=== Section Start ===

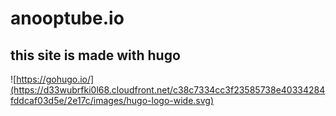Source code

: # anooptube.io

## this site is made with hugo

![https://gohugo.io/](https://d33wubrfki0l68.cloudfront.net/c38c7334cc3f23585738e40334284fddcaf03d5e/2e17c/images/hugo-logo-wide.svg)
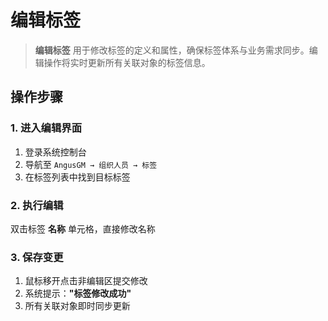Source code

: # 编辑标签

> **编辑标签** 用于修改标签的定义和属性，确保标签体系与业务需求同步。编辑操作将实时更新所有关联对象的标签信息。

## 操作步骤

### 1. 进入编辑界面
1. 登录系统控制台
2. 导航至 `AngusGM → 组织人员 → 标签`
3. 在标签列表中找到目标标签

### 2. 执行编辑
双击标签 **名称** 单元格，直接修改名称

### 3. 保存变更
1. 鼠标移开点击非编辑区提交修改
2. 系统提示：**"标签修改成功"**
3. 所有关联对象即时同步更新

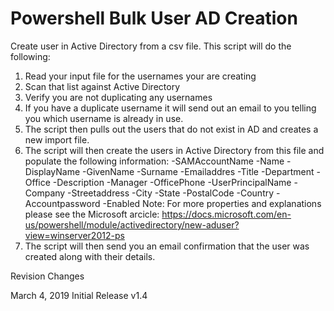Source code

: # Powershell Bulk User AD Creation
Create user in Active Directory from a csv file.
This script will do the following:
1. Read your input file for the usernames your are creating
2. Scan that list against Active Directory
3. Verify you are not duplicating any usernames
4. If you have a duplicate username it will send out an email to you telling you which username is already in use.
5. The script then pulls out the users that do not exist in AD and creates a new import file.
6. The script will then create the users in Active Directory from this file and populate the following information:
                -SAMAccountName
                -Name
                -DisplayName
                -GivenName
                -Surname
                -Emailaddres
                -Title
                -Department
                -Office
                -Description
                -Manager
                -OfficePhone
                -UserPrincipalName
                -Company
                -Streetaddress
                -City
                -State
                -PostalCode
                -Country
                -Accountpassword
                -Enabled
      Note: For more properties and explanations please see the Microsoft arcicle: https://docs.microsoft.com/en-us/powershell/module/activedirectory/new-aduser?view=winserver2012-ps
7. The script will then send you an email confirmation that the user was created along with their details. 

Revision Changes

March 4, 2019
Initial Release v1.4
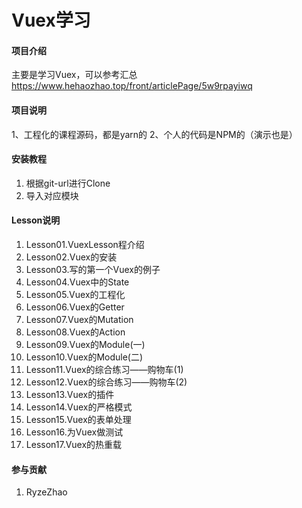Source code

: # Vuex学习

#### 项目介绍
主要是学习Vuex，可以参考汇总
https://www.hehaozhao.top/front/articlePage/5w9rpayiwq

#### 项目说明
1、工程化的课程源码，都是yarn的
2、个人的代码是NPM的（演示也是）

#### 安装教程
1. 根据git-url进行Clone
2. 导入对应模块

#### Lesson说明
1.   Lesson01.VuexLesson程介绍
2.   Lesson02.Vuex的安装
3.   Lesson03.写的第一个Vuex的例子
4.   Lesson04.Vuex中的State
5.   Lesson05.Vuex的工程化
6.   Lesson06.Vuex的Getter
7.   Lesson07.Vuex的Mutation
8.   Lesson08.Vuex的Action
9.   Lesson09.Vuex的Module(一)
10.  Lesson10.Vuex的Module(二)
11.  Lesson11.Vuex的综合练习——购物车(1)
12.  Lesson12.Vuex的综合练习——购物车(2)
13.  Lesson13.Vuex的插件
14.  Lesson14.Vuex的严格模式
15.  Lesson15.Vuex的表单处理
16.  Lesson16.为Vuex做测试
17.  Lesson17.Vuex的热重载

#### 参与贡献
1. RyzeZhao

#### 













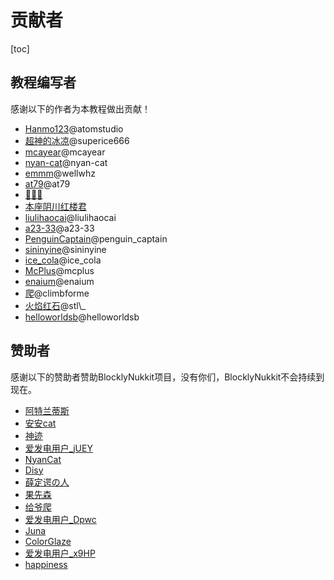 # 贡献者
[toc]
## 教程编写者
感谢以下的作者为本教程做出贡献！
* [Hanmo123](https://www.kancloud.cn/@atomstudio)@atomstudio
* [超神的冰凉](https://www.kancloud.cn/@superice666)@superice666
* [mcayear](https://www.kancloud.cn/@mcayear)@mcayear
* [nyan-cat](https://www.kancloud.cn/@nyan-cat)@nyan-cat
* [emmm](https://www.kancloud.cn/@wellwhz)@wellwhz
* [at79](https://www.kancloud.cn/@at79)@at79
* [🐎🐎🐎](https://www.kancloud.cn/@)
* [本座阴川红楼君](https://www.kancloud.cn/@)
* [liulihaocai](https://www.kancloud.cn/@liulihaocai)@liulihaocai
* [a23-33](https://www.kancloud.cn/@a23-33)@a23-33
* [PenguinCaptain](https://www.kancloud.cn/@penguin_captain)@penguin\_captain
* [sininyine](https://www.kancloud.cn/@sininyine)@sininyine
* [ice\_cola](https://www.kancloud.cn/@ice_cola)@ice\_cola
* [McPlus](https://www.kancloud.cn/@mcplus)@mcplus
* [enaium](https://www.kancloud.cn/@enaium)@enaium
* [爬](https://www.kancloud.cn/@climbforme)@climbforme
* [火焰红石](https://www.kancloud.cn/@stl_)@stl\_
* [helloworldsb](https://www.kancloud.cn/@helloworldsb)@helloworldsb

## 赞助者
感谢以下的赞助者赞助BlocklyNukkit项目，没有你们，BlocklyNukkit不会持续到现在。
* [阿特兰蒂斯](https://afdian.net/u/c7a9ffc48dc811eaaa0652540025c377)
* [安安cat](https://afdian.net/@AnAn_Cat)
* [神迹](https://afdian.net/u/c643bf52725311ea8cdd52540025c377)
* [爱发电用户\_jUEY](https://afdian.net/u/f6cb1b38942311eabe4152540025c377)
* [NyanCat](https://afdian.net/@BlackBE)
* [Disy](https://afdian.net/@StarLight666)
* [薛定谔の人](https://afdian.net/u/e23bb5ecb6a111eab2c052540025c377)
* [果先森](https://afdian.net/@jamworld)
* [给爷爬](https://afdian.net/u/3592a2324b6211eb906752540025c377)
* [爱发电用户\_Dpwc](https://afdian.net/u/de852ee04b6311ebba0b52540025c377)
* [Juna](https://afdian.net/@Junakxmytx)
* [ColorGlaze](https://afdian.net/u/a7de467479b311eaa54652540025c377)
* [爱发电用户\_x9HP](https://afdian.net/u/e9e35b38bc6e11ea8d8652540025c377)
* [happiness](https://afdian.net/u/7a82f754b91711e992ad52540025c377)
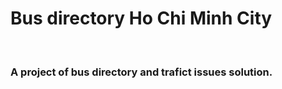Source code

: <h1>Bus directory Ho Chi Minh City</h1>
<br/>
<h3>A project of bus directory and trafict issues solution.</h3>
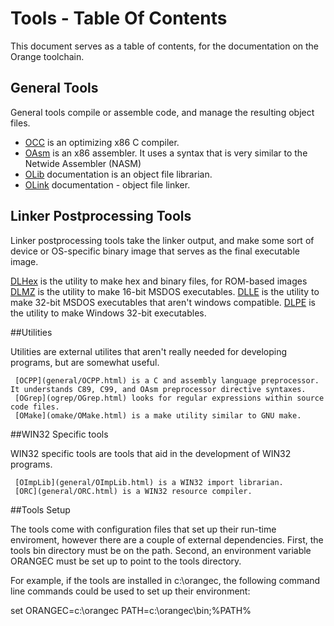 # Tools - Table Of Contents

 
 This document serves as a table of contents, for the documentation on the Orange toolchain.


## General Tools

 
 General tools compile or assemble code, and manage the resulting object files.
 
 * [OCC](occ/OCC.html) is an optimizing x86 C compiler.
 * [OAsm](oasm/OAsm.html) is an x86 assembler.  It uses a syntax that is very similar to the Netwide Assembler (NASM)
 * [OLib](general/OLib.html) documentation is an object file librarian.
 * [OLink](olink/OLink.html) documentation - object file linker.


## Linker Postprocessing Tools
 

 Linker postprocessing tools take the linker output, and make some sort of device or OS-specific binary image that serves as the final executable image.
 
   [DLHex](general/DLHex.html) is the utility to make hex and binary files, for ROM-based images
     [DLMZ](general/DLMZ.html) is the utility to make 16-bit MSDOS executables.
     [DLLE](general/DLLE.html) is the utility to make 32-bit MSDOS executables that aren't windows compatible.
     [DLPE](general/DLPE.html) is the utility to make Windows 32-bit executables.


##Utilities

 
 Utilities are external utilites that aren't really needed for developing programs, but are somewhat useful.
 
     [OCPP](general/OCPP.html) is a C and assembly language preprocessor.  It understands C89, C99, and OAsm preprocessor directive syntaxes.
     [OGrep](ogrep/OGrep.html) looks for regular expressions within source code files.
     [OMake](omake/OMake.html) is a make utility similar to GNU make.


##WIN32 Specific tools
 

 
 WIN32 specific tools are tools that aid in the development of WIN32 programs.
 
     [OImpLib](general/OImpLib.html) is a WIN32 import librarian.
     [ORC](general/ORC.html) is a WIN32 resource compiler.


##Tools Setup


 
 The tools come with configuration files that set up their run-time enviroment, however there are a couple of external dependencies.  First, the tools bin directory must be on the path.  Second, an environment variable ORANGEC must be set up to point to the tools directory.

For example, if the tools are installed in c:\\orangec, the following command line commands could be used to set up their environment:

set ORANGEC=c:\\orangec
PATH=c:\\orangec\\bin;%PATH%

=== Section End ===

Task to complete ▸ Look for the string "similar" in the data above and return every line that has it.

Answer section ▸
 * [OAsm](oasm/OAsm.html) is an x86 assembler.  It uses a syntax that is very similar to the Netwide Assembler (NASM)
     [OMake](omake/OMake.html) is a make utility similar to GNU make.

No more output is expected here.